The effect on Black Americans (and by that I mean, the descendants of slaves in America, not directly African American individuals like Obama)is more easily understood and undulates in waves.

When Barack Obama was born, Black Americans didn't even have the right to vote, let alone sit where we wanted to on a bus, or drink or eat at any public restaurant we chose. We were only "granted" those rights after years of protests and assasinations. THAT fact is why people like Congressman John Lewis, who was beaten and jailed protesting for the right to vote, wept like a baby when Obama accepted the nomination in Denver, and maybe why Oprah and Jesse Jackson were crying at Grant Park in Chicago. Obama's election provides catharsis for painful legacies, but the sight of Obama and his family in the public sphere also ameliorates current, pervasive, harsh realities in the Black American community. Generations of thousands of children with absentee or ineffective fathers, have a Daddy figure, more present in their lives than their biological fathers have been. Every day, at any time, there will be a Black man for them to look up to --not an athlete nor an entertainer, but the Leader of the Free World-- accessible via the newspaper, YouTube, the bookstore, as a role model for their own possibilities.

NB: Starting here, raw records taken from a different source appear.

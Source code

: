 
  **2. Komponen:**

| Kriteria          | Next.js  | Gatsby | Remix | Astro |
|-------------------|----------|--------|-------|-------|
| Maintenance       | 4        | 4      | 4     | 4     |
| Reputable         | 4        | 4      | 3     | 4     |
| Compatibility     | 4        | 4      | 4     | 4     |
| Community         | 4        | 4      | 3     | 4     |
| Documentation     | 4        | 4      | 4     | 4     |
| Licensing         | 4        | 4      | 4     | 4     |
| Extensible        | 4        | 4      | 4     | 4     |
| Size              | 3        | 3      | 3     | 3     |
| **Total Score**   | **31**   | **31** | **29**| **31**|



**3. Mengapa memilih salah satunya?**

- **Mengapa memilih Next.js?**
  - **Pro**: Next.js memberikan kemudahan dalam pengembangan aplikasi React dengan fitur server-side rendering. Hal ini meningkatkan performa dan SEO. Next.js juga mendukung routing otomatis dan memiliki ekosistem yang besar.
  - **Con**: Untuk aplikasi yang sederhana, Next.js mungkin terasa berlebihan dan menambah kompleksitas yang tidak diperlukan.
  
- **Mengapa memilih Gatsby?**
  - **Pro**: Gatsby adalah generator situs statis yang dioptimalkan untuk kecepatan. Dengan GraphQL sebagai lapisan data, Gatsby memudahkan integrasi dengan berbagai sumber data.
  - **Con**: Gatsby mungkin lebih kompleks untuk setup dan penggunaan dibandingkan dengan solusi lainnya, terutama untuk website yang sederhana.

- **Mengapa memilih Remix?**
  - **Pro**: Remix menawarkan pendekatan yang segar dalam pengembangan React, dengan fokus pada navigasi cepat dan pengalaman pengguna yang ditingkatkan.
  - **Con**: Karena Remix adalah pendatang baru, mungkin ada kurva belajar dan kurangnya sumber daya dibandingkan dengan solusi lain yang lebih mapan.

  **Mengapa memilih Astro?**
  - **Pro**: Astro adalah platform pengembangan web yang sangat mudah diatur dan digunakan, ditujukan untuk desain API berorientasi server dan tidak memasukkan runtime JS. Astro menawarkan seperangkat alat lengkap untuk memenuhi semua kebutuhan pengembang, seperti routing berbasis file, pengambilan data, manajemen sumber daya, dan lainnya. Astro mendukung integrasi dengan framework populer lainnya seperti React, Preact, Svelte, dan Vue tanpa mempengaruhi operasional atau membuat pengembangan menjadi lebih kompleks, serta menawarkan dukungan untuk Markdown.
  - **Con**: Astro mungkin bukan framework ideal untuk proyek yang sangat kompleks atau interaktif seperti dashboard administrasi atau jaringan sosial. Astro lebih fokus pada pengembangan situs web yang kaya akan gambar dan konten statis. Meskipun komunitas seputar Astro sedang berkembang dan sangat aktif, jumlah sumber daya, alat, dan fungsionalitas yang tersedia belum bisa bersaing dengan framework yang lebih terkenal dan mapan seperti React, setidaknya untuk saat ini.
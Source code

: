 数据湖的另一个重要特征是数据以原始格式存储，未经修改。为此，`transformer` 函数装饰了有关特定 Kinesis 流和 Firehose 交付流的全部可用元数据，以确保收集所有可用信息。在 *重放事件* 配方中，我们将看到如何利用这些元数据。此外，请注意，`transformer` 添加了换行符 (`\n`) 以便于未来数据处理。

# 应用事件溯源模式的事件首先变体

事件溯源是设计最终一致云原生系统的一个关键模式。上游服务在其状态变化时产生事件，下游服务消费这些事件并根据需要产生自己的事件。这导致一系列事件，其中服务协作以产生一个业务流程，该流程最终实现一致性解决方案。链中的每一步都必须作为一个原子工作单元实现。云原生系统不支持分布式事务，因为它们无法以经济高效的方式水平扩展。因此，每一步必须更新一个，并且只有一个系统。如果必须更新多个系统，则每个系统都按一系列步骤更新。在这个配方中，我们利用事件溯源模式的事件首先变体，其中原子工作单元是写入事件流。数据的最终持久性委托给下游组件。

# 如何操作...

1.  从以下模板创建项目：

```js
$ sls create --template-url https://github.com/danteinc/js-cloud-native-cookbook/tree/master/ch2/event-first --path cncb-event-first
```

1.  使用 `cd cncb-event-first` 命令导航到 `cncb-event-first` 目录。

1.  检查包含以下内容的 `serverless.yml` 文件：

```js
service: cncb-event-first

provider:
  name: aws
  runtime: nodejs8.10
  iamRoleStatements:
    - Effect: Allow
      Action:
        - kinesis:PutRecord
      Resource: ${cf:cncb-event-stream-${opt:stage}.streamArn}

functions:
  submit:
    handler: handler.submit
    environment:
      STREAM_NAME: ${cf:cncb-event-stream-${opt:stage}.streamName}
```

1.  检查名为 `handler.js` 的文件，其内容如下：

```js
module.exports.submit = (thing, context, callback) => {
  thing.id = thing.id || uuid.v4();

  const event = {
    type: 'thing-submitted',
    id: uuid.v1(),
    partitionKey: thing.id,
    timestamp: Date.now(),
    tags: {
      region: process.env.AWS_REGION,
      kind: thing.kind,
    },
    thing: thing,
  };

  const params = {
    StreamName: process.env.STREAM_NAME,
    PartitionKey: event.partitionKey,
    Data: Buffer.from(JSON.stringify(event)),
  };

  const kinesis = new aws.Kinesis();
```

Black women will see a Black woman, patently respected and loved by an honorable man who is a father and provider to her children.

Black men themselves will have a role model, an educated, accomplished, universally-respected family man, equally at home talking trash on the basketball court as he is talking tough to world leaders.

In Barack Obama, Black people's better selves are affirmed. Yes! we can. Maybe it's the same for everybody, regardless of race or ethnicity.

1 comment:

Peter Clare said...

You are prescient, a South Florida named their baby Obama and a Kenyan couple did the same. I agree on how the descendants of slaves perceive Obama, he is truly Hope manifested.